▶ [WORK TO COMPLETE]: Please copy every line from the following entries in which the word "Build" appears.

[Saved data entries]
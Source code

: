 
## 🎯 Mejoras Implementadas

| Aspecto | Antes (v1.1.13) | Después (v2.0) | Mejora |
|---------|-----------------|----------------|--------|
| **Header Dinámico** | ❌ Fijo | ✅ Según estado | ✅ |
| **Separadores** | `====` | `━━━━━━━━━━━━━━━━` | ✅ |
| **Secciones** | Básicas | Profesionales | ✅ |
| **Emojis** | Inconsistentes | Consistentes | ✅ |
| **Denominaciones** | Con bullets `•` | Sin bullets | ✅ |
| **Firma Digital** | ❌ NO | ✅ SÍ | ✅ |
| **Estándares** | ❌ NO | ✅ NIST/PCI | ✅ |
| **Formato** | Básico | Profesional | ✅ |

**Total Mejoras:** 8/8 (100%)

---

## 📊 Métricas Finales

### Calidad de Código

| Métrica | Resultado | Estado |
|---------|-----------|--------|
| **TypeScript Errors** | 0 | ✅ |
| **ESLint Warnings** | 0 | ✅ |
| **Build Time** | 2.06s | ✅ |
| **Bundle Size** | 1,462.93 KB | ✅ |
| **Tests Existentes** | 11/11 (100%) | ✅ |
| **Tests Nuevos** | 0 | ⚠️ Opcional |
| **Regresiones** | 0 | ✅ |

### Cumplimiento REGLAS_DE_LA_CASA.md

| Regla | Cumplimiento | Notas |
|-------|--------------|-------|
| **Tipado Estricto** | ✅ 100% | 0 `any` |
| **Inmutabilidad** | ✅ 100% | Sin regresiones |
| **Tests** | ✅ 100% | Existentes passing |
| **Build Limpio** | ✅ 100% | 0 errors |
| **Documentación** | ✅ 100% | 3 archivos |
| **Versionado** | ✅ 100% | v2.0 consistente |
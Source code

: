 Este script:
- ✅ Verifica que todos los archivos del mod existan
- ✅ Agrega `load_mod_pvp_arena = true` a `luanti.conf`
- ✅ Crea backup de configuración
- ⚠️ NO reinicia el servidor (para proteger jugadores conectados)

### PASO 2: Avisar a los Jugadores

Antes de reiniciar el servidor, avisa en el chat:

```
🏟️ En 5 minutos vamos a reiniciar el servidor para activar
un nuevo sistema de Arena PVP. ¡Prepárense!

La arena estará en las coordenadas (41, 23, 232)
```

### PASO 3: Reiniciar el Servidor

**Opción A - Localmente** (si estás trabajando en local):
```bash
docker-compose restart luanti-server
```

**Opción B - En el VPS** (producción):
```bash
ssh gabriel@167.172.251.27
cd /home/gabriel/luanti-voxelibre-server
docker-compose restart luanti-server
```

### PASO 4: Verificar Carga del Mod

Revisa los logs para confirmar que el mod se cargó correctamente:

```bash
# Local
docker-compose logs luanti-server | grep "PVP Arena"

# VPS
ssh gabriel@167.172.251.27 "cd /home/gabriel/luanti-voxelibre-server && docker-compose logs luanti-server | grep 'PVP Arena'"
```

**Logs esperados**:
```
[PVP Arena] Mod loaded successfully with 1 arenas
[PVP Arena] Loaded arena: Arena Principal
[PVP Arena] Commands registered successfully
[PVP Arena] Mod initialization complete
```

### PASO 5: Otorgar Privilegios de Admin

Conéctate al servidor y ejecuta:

▶ [ANSWER TO THIS PROBLEM]:
| **Build Time** | 2.06s | ✅ |
| **Build Limpio** | ✅ 100% | 0 errors |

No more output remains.